Reputation: 12500
Reading the docs, I see you can get the number of elements in document arrays. For example given the following documents:
{ "_id" : 1, "item" : "ABC1", "description" : "product 1", colors: [ "blue", "black", "red" ] }
{ "_id" : 2, "item" : "ABC2", "description" : "product 2", colors: [ "purple" ] }
{ "_id" : 3, "item" : "XYZ1", "description" : "product 3", colors: [ ] }
and the following query:
db.inventory.aggregate([{$project: {item: 1, numberOfColors: { $size: "$colors" }}}])
We would get the number of elements in each document's colors
array:
{ "_id" : 1, "item" : "ABC1", "numberOfColors" : 3 }
{ "_id" : 2, "item" : "ABC2", "numberOfColors" : 1 }
{ "_id" : 3, "item" : "XYZ1", "numberOfColors" : 0 }
I've not been able to figure out if and how you could sum up all the colors in all the documents directly from a query, ie:
{ "totalColors": 4 }
Upvotes: 2
Views: 1528
Reputation: 151092
Infinitely better is is to simply $sum
the $size
:
db.inventory.aggregate([
{ "$group": { "_id": null, "totalColors": { "$sum": { "$size": "$colors" } } }
])
If you wanted "distinct in each document" then you would instead:
db.inventory.aggregate([
{ "$group": {
"_id": null,
"totalColors": {
"$sum": {
"$size": { "$setUnion": [ [], "$colors" ] }
}
}
}}
])
Where $setUnion
takes values likes ["purple","blue","purple"]
and makes it into ["purple","blue"]
as a "set" with "distinct items".
And if you really want "distinct across documents" then don't accumulate the "distinct" into a single document.
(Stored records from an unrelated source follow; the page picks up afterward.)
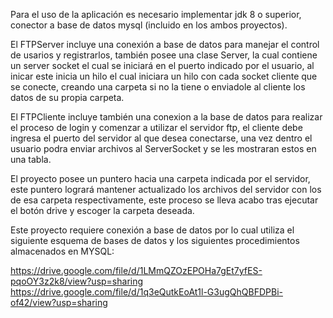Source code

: Para el uso de la aplicación es necesario implementar jdk 8 o superior, conector a base de datos mysql (incluido en los ambos proyectos).

El FTPServer incluye una conexión a base de datos para manejar el control de usarios y registrarlos, también posee una clase Server, la cual 
contiene un server socket el cual se iniciará en el puerto indicado por el usuario, al inicar este inicia un hilo el cual iniciara un hilo con 
cada socket cliente que se conecte, creando una carpeta si no la tiene o enviadole al cliente los datos de su propia carpeta.

El FTPCliente incluye también una conexion a la base de datos para realizar el proceso de login y comenzar a utilizar el servidor ftp, el cliente 
debe ingresa el puerto del servidor al que desea conectarse, una vez dentro el usuario podra enviar archivos al ServerSocket y se les mostraran estos en una tabla.

El proyecto posee un puntero hacia una carpeta indicada por el servidor, este puntero logrará mantener actualizado los archivos del servidor con los de esa carpeta
respectivamente, este proceso se lleva acabo tras ejecutar el botón drive y escoger la carpeta deseada.

Este proyecto requiere conexión a base de datos por lo cual utiliza el siguiente esquema de bases de datos y los siguientes procedimientos almacenados en MYSQL:

https://drive.google.com/file/d/1LMmQZOzEPOHa7gEt7yfES-pqoOY3z2k8/view?usp=sharing
https://drive.google.com/file/d/1q3eQutkEoAt1l-G3ugQhQBFDPBi-of42/view?usp=sharing




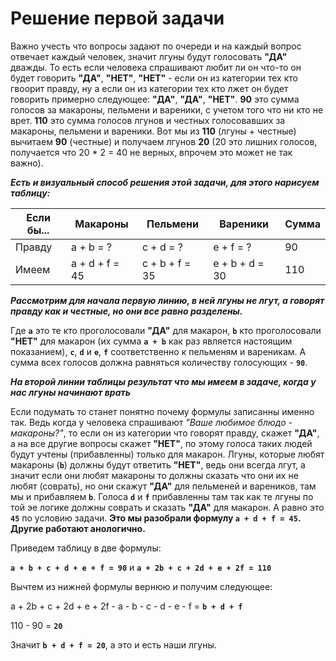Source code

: # Решение первой задачи

Важно учесть что вопросы задают по очереди и на каждый вопрос отвечает каждый человек, значит лгуны будут голосовать **"ДА"** дважды. То есть если человека спрашивают любит ли он что-то он будет говорить **"ДА"**, **"НЕТ"**, **"НЕТ"** - если он из категории тех кто гвоорит правду, ну а если он из категории тех кто лжет он будет говорить примерно следующее: **"ДА"**, **"ДА"**, **"НЕТ"**. **90** это сумма голосов за макароны, пельмени и вареники, с учетом того что ни кто не врет. **110** это сумма голосов лгунов и честных голосовавших за макароны, пельмени и вареники. Вот мы из **110** (лгуны + честные) вычитаем **90** (честные) и получаем лгунов **20** (20 это лишних голосов, получается что 20 * 2 = 40 не верных, впрочем это может не так важно).

***Есть и визуальный способ решения этой задачи, для этого нарисуем таблицу:***

Если бы... | Макароны       | Пельмени       | Вареники       | Сумма
-----------|----------------|----------------|----------------|---------
Правду     | a + b = ?      | c + d = ?      | e + f = ?      | 90
Имеем      | a + d + f = 45 | c + b + f = 35 | e + b + d = 30 | 110

***Рассмотрим для начала первую линию, в ней лгуны не лгут, а говорят правду как и честные, но они все равно разделены.***

Где **`a`** это те кто проголосовали **"ДА"** для макарон, **`b`** кто проголосовали **"НЕТ"** для макарон (их сумма **`a + b`** как раз является настоящим показанием), **`c`**, **`d`** и **`e`**, **`f`** соответственно к пельменям и вареникам. А сумма всех голосов должна равняться количеству голосующих - **`90`**.

***На второй линии таблицы результат что мы имеем в задаче, когда у нас лгуны начинают врать***

Если подумать то станет понятно почему формулы записанны именно так. Ведь когда у человека спрашивают *"Ваше любимое блюдо - макароны?"*, то если он из категории что говорят правду, скажет **"ДА"**, а на все другие вопросы скажет **"НЕТ"**, по этому голоса таких людей будут учтены (прибавленны) только для макарон. Лгуны, которые любят макароны (**`b`**) должны будут ответить **"НЕТ"**, ведь они всегда лгут, а значит если они любят макароны то должны сказать что они их не любят (соврать), но они скажут **"ДА"** для пельменей и вареников, там мы и прибавляем **`b`**. Голоса **`d`** и **`f`** прибавленны там так как те лгуны по той эе логике должны соврать и сказать **"ДА"** для макарон. А равно это **`45`** по условию задачи. **Это мы разобрали формулу `a + d + f = 45`. Другие работают анологично.**

Приведем таблицу в две формулы:

**`a + b + c + d + e + f = 90`** и **`a + 2b + c + 2d + e + 2f = 110`**

Вычтем из нижней формулы вернюю и получим следующее:

a + 2b + c + 2d + e + 2f - a - b - c - d - e - f = **`b + d + f`**

110 - 90 = **`20`**

Значит **`b + d + f = 20`**, а это и есть наши лгуны.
That causes performance issues and simply does not scale to large data sets, and can possibly break the 16MB BSON Limit. Instead accumulate naturally via the key:
db.inventory.aggregate([
{ "$unwind": "$colors" },
{ "$group": { "_id": "$colors" } },
{ "$group": { "_id": null, "totalColors": { "$sum": 1 } } }
])
Where you only use $unwind
because you want "distinct" values from the array as combined with other documents. Generally $unwind
should be avoided unless the value contained in the array is being accessed in the "grouping key" _id
of $group
. Where it is not, it is better to treat arrays using other operators instead, since $unwind
creates a "copy" of the whole document per array element.
And of course there was also nothing wrong with simply using .distinct()
here, which will return the "distinct" values "as an array", for which you can just test the Array.length()
on in code:
var totalSize = db.inventory.distinct("colors").length;
Which for the simple operation you are asking, would be the overall fastest approach for a simple "count of distinct elements". Of course the limitation remains that the result cannot exceed the 16MB BSON limit as a payload. Which is where you defer to .aggregate()
instead.
Upvotes: 2
Reputation: 743
You can use the following query to get the count of all colors in all docs:
db.inventory.aggregate([
{ $unwind: '$colors' } , // expands nested array so we have one doc per each array value
{ $group: {_id: null, allColors: {$addToSet: "$colors"} } } , // find all colors
{ $project: { totalColors: {$size: "$allColors"}}} // find count of all colors
])
Upvotes: 2